--- Assignment ---
Repeat word for word the lines from the top of the records through the line containing "然而，测试也发现了一些需要改进的地方，具体细节见测试结果分析部分。", and skip the pictures.

--- Raw data ---
-.-.-
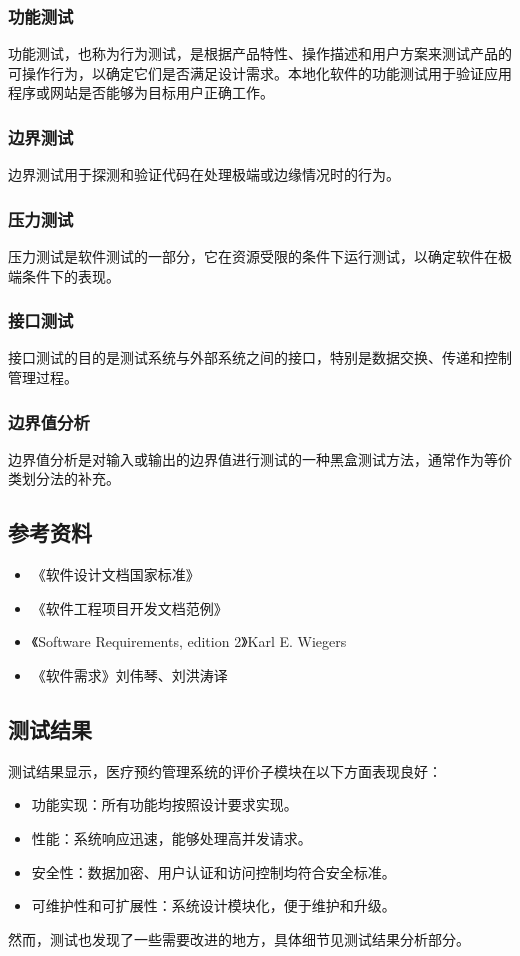 \subsubsection*{功能测试}
功能测试，也称为行为测试，是根据产品特性、操作描述和用户方案来测试产品的可操作行为，以确定它们是否满足设计需求。本地化软件的功能测试用于验证应用程序或网站是否能够为目标用户正确工作。

\subsubsection*{边界测试}
边界测试用于探测和验证代码在处理极端或边缘情况时的行为。

\subsubsection*{压力测试}
压力测试是软件测试的一部分，它在资源受限的条件下运行测试，以确定软件在极端条件下的表现。

\subsubsection*{接口测试}
接口测试的目的是测试系统与外部系统之间的接口，特别是数据交换、传递和控制管理过程。

\subsubsection*{边界值分析}
边界值分析是对输入或输出的边界值进行测试的一种黑盒测试方法，通常作为等价类划分法的补充。

\subsection{参考资料}
\begin{itemize}
	\item 《软件设计文档国家标准》
	\item 《软件工程项目开发文档范例》
	\item 《Software Requirements, edition 2》Karl E. Wiegers
	\item 《软件需求》刘伟琴、刘洪涛译
\end{itemize}

\subsection{测试结果}
测试结果显示，医疗预约管理系统的评价子模块在以下方面表现良好：
\begin{itemize}
	\item 功能实现：所有功能均按照设计要求实现。
	\item 性能：系统响应迅速，能够处理高并发请求。
	\item 安全性：数据加密、用户认证和访问控制均符合安全标准。
	\item 可维护性和可扩展性：系统设计模块化，便于维护和升级。
\end{itemize}
然而，测试也发现了一些需要改进的地方，具体细节见测试结果分析部分。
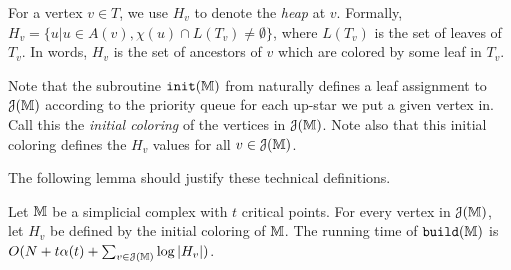 {For a vertex $v\in T$, we use $H_v$ to denote the \emph{heap} at $v$.
Formally, $H_v = \{u | u \in A(v), \chi(u) \cap L(T_v) \neq \emptyset\}$, where $L(T_v)$ is the set of leaves of $T_v$.
In words, $H_v$ is the set of ancestors of $v$ which are colored by some leaf in $T_v$.


\begin{definition}
\label{def:initialColoring}
Note that the subroutine ${\tt init}(\mathbb{M})$ from  naturally defines a leaf assignment to ${\cal J}(\mathbb{M})$ 
according to the priority queue for each up-star we put a given vertex in.  Call this the \emph{initial coloring}
of the vertices in ${\cal J}(\mathbb{M})$.  Note also that this initial coloring defines the $H_v$ values for all $v\in {\cal J}(\mathbb{M})$.
\end{definition}

The following lemma should justify these technical definitions.

\begin{lemma}
\label{lem:runTimeUpper}
Let $\mathbb{M}$ be a simplicial complex with $t$ critical points.  For every vertex in ${\cal J}(\mathbb{M})$, 
let $H_v$ be defined by the initial coloring of $\mathbb{M}$.
The running time of ${\tt build}(\mathbb{M})$ is $O(N+t\alpha(t) + \sum_{v \in {\cal J}(\mathbb{M})} \log |H_v|)$.
\end{lemma}
}
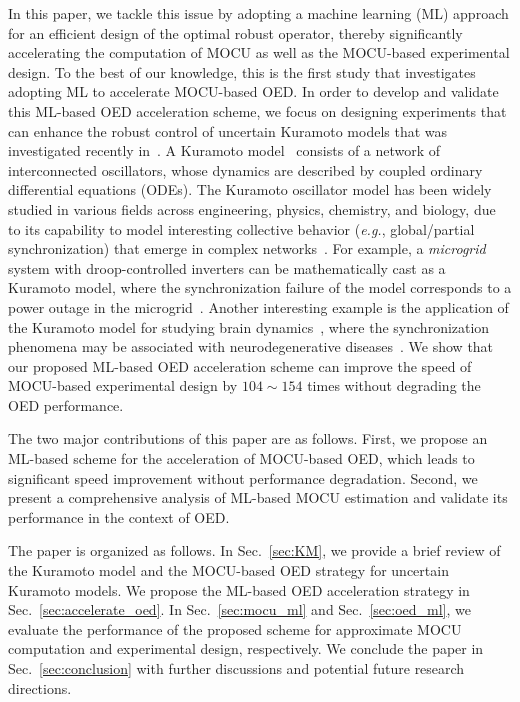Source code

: \documentclass{article}
\begin{document}
In this paper, we tackle this issue by adopting a machine learning (ML) approach for an efficient design of the optimal robust operator, thereby significantly accelerating the computation of MOCU as well as the MOCU-based experimental design. To the best of our knowledge, this is the first study that investigates adopting ML to accelerate MOCU-based OED. In order to develop and validate this ML-based OED acceleration scheme, we focus on designing experiments that can enhance the robust control of uncertain Kuramoto models that was investigated recently in~\cite{Hong2021}. A Kuramoto model~\cite{kuramoto1975self} consists of a network of interconnected oscillators, whose dynamics are described by coupled ordinary differential equations (ODEs). The Kuramoto oscillator model has been widely studied in various fields across engineering, physics, chemistry, and biology, due to its capability to model interesting collective behavior (\textit{e.g.}, global/partial synchronization) that emerge in complex networks~\cite{Wiesenfeld_1998,N_da_2000,hammond2007pathological,Kitzbichler2009,Breakspear_2010,Bhowmik_2012,simpson2012droop,Fernandez_2015,Skardal2015,Mohseni2017,Choi2019,guo2021overviews}. For example, a \textit{microgrid} system with droop-controlled inverters can be mathematically cast as a Kuramoto model, where the synchronization failure of the model corresponds to a power outage in the microgrid~\cite{simpson2012droop,Skardal2015,guo2021overviews,PRL12,PG13,Auto13,PNAS13}. Another interesting example is the application of the Kuramoto model for studying brain dynamics~\cite{hammond2007pathological,Kitzbichler2009,Mohseni2017,Choi2019}, where the synchronization phenomena may be associated with neurodegenerative diseases~\cite{Mohseni2017,lehnertz2009synchronization}. We show that our proposed ML-based OED acceleration scheme can improve the speed of MOCU-based experimental design by ${104\sim154}$ times without degrading the OED performance. 

The two major contributions of this paper are as follows. First, we propose an ML-based scheme for the acceleration of MOCU-based OED, which leads to significant speed improvement without performance degradation. Second, we present a comprehensive analysis of ML-based MOCU estimation and validate its performance in the context of OED.

The paper is organized as follows. In Sec.~\ref{sec:KM}, we provide a brief review of the Kuramoto model and the MOCU-based OED strategy for uncertain Kuramoto models. We propose the ML-based OED acceleration strategy in Sec.~\ref{sec:accelerate_oed}. In Sec.~\ref{sec:mocu_ml} and Sec.~\ref{sec:oed_ml}, we evaluate the performance of the proposed scheme for approximate MOCU computation and experimental design, respectively. We conclude the paper in Sec.~\ref{sec:conclusion} with further discussions and potential future research directions.
\end{document}
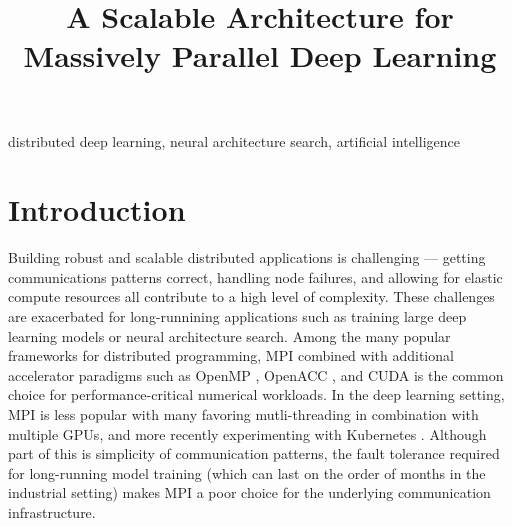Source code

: \documentclass[conference]{IEEEtran}
\begin{document}
\title{A Scalable Architecture for Massively Parallel Deep Learning}

\author{
\and
{}
}

\maketitle

\begin{abstract}

\end{abstract}

\begin{IEEEkeywords}
distributed deep learning, neural architecture search, artificial intelligence
\end{IEEEkeywords}

\section{Introduction}
Building robust and scalable distributed applications is challenging --- getting
communications patterns correct, handling node failures, and allowing for elastic
compute resources all contribute to a high level of complexity. These challenges
are exacerbated for long-runnining applications such as training large deep learning
models or neural architecture search. Among the many popular frameworks for
distributed programming, MPI \cite{Forum:1994:MMI:898758} combined with
additional accelerator paradigms such as OpenMP \cite{Dagum:1998:OIA:615255.615542},
OpenACC \cite{Wienke:2012:OFE:2402420.2402522}, and CUDA \cite{Nickolls:2008:SPP:1365490.1365500}
is the common choice for performance-critical numerical workloads. In the deep
learning setting, MPI is less popular with many favoring mutli-threading in
combination with multiple GPUs, and more recently experimenting with Kubernetes
\cite{8094194, 8672301}. Although part of this is simplicity of communication patterns,
the fault tolerance required for long-running model training (which can last on the
order of months in the industrial setting) makes MPI a poor choice for the underlying
communication infrastructure.
\end{document}
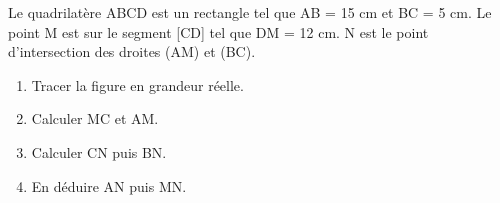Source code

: \documentclass[exercice]{thedocument}%
\begin{document}
%
Le quadrilatère ABCD est un rectangle tel que AB = 15 cm et BC = 5 cm. Le point
M est sur le segment [CD] tel que DM = 12 cm. N est le point d'intersection des
droites (AM) et (BC).
\begin{enumerate}
    \item Tracer la figure en grandeur réelle.
    \item Calculer MC et AM.
    \item Calculer CN puis BN.
    \item En déduire AN puis MN.
\end{enumerate}
\end{document}
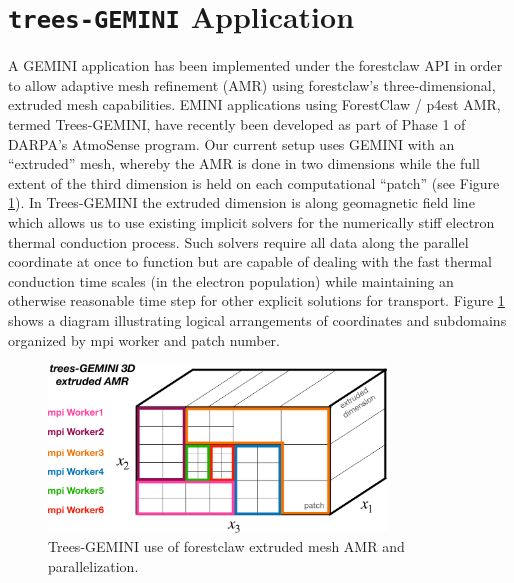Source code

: \documentclass[11pt,letterpaper]{article}
\begin{document}
\section{\texttt{trees-GEMINI} Application} \label{sec:tG}

A GEMINI application has been implemented under the forestclaw API in order to allow adaptive mesh refinement (AMR) using forestclaw's three-dimensional, extruded mesh capabilities.  EMINI applications using ForestClaw / p4est AMR, termed Trees-GEMINI, have recently been developed as part of Phase 1 of DARPA's AtmoSense program.  Our current setup uses GEMINI with an ``extruded'' mesh, whereby the AMR is done in two dimensions while the full extent of the third dimension is held on each computational ``patch'' (see Figure \ref{fig:parallel}).  In Trees-GEMINI the extruded dimension is along geomagnetic field line which allows us to use existing implicit solvers for the numerically stiff electron thermal conduction process.  Such solvers require all data along the parallel coordinate at once to function but are capable of dealing with the fast thermal conduction time scales (in the electron population) while maintaining an otherwise reasonable time step for other explicit solutions for transport.  Figure \ref{fig:parallel} shows a diagram illustrating logical arrangements of coordinates and subdomains organized by mpi worker and patch number.  
\begin{figure}
  \centering
  \includegraphics[width=0.8\textwidth]{./figures/GEMINI_parallel-crop.pdf}
  \caption{Trees-GEMINI use of forestclaw extruded mesh AMR and parallelization.}
  \label{fig:parallel}
\end{figure}
\end{document}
-.-.-
--- Exercise result ---
 \subsubsection*{功能测试}
功能测试，也称为行为测试，是根据产品特性、操作描述和用户方案来测试产品的可操作行为，以确定它们是否满足设计需求。本地化软件的功能测试用于验证应用程序或网站是否能够为目标用户正确工作。

\subsubsection*{边界测试}
边界测试用于探测和验证代码在处理极端或边缘情况时的行为。

\subsubsection*{压力测试}
压力测试是软件测试的一部分，它在资源受限的条件下运行测试，以确定软件在极端条件下的表现。

\subsubsection*{接口测试}
接口测试的目的是测试系统与外部系统之间的接口，特别是数据交换、传递和控制管理过程。

\subsubsection*{边界值分析}
边界值分析是对输入或输出的边界值进行测试的一种黑盒测试方法，通常作为等价类划分法的补充。

\subsection{参考资料}
\begin{itemize}
	\item 《软件设计文档国家标准》
	\item 《软件工程项目开发文档范例》
	\item 《Software Requirements, edition 2》Karl E. Wiegers
	\item 《软件需求》刘伟琴、刘洪涛译
\end{itemize}

\subsection{测试结果}
测试结果显示，医疗预约管理系统的评价子模块在以下方面表现良好：
\begin{itemize}
	\item 功能实现：所有功能均按照设计要求实现。
	\item 性能：系统响应迅速，能够处理高并发请求。
	\item 安全性：数据加密、用户认证和访问控制均符合安全标准。
	\item 可维护性和可扩展性：系统设计模块化，便于维护和升级。
\end{itemize}
然而，测试也发现了一些需要改进的地方，具体细节见测试结果分析部分。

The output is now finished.